最初の症例は3月10日に発症。その後、3月20日ごろに数名発症(2次感染)。4月初めに更に複数名が発症(3次感染)。そして、4月下旬の下船前後に比較的多い人数が発症している(4次感染)。
最初の症例の発症はパラオ到着前なので、感染地は台湾国内だと推定できるが、感染源は見つからなかった。3月当時国内に感染源となる未発見の孤発例がいたのだと考える。パラオでも台湾国内でも市中感染は起きていないので、軍艦の中だけで感染拡大に至ったと判断した。
36人の内訳は、男性32人、女性4人。年齢は20-40代。3月10日から4月22日の間に発症した人が25人。主な症状は、嗅覚異常、咳、咽頭痛。その他11名の確定診断者と3名の既感染例は無症状だった。
確定診断例の艦内宿泊部屋分布からは、時間や空間で共通したクラスター発生はなかったため、宿泊部屋は感染地点ではなく、接触による感染経路が最も疑わしいと思われる。
フランスやアメリカの軍艦集団感染と比べると、感染率が低い。当軍艦内で実施していた感染対策(全員マスク着用、グループに分かれて飲食、艦内の消毒強化、毎日の検温)と関係すると考えられる。
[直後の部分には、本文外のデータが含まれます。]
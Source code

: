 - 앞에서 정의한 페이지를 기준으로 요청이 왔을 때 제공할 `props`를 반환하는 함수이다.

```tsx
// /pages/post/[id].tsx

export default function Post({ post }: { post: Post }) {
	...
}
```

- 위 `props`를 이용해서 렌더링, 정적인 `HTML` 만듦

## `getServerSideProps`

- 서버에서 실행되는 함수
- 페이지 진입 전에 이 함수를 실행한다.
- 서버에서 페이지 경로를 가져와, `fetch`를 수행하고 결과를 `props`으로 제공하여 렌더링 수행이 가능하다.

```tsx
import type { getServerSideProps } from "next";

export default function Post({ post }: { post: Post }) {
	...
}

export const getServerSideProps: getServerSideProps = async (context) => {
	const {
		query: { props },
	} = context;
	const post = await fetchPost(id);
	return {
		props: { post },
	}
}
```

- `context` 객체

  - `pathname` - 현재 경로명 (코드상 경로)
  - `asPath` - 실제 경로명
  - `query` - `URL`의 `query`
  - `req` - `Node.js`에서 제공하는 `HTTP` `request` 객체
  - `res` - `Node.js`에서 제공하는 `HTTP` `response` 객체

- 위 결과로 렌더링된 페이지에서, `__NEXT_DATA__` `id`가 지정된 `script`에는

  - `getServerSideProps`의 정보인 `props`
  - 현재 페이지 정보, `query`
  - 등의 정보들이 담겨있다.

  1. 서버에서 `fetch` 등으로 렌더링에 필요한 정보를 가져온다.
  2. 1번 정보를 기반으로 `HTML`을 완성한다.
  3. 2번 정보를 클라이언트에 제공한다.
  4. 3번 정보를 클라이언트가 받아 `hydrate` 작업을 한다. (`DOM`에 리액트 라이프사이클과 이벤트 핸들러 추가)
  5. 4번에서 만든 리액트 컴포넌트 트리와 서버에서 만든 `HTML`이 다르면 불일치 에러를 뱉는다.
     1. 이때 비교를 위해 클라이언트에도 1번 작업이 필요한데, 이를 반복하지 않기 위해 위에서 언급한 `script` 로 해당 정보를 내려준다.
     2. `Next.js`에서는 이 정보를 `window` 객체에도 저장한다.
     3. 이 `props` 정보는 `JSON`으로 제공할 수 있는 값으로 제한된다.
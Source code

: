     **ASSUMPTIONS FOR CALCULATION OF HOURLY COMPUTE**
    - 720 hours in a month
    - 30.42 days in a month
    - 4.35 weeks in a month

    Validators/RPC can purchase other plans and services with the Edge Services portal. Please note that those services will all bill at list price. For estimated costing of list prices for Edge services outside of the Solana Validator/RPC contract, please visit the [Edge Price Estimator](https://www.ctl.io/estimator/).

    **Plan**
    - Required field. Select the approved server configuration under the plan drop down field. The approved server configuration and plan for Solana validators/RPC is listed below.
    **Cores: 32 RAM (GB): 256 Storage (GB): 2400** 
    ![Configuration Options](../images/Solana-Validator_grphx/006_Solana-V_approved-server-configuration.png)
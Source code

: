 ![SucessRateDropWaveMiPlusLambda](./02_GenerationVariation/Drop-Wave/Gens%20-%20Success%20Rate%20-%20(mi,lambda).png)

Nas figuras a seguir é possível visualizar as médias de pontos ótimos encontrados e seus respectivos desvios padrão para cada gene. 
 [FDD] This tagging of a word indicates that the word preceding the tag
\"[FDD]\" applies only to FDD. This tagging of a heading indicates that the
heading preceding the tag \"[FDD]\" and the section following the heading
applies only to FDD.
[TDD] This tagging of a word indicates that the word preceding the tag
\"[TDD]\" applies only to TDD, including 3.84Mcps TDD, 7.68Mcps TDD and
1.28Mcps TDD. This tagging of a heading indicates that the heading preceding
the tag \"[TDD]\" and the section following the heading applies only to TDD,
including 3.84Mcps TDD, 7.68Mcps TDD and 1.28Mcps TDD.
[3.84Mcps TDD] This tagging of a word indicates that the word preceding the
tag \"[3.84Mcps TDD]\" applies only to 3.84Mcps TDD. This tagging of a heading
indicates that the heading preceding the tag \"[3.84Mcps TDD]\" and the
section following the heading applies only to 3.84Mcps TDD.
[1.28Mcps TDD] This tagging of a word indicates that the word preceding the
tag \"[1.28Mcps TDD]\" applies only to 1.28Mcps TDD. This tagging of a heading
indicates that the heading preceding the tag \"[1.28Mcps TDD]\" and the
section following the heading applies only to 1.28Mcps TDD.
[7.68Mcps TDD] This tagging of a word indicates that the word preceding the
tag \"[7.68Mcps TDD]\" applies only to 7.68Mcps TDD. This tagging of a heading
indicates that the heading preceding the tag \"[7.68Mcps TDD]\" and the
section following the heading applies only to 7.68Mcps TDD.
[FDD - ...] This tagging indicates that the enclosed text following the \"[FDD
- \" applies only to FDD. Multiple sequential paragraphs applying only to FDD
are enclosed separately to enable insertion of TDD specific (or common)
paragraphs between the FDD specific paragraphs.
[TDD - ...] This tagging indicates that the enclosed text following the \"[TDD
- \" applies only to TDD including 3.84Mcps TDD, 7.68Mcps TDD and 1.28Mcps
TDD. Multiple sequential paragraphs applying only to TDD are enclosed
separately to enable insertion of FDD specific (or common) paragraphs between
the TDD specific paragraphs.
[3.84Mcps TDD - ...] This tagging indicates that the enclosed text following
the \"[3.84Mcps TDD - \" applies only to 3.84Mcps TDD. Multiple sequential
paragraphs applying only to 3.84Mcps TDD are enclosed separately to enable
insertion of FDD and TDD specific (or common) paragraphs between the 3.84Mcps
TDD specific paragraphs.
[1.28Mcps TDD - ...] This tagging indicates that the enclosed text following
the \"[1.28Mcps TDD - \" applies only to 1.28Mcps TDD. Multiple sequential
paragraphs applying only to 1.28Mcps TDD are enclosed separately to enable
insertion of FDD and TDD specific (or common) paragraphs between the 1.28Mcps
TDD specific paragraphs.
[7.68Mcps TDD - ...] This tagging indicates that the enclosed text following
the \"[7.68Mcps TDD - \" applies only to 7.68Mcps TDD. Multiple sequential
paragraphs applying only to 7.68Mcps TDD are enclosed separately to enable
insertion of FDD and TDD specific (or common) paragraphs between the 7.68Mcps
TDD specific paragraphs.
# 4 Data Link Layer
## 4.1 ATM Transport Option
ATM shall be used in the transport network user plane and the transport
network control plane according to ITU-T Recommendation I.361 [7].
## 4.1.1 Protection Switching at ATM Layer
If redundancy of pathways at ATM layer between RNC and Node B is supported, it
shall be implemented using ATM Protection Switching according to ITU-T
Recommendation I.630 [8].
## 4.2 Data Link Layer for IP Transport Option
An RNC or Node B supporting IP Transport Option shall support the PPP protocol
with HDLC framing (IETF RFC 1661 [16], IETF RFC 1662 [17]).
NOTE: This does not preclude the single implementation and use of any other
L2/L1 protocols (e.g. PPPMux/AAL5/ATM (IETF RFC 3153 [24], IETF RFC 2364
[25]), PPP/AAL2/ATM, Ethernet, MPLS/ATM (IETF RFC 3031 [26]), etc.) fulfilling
 この集団感染事例を通して、台湾には3つの学びがあったと思う。

1) 船舶の感染対策

 台湾では、軍艦も含めた全ての船舶に対し、30日間海上にいることで検疫義務を全うしていると判断し、下船後の在宅検疫は義務付けていなかった。軍艦には軍医が同乗していたが、診断に必要な機器や物品がない中での医学的判断は、相対的に難しい。長い航海の中で感染予防策をとりつつも、本来の任務を全うすることを両立するためのシステムを考案する必要があることが課題として明確になった。

2)情報公開の技術

 この集団感染事例では、感染者が多く、且つ全国に散らばっていたことがそれまでのコロナ事例とは全く異なる点だった。迅速性を重視し、感染者の行動歴は地方政府に通知され、地方政府の権限で情報公開や消毒などを行った。しかし、地方政府の情報公開基準が一定しておらず、中央と地方での情報の取り扱い技術の差が明らかになった
 中央政府はホームページ上で主要な場所を公開したが、小さい商店など細かい地点については、地方政府の方が土地勘があるため、地方政府に情報開示有無を委任した。その結果、ラブホテルの名前まで公表した地方政府もいた。感染対策としての意義ある情報公開だったとはとても思えなかった。

3)軍隊文化

 軍隊文化と感染症対策の相性の悪さも明るみに出た。軍隊には連帯責任という文化がある。すなわち、誰か一人の行動に対して班または隊全員がその責任を負うということ。この文化のおかげで自分を律することができるという反面、正直に申告することを躊躇する(=一人で抱えてしまう)という心理も働く。例えば、兵士個人としては、喉が痛いが、それを申告したがために班全員が任務から外れることになったら困るから、自分さえ我慢すれば良いと考え、報告しない。しかし、コロナではそれが感染拡大につながるかもしれない。感染症対策として実行性の高い規則作りを再検討する必要が見えた。

 浮き彫りになった課題には、粛々と取り組んでいくしかないだろう。

 軍艦の集団感染が市中感染の引き金にならなかったのは不幸中の幸いだったが、ただの幸運ではない。医師がコロナを疑ったときに速やかに検査できる仕組み、確定診断が出た場合に即時に中央感染症指揮センターに情報が届く報告ルート、いち早く国防部を動かせる中央感染症指揮センターの権限など、1月から構築してきた対コロナのシステムが本領発揮したおかげだと思う。期待以上の結果だった。

(注)
在宅隔離:感染者との最終接触から14日間、外出禁止。朝晩の検温と健康状態を報告。
自主健康管理:外出を控えることや外出時のマスク着用、朝晩の検温などが求められる。報告義務はない。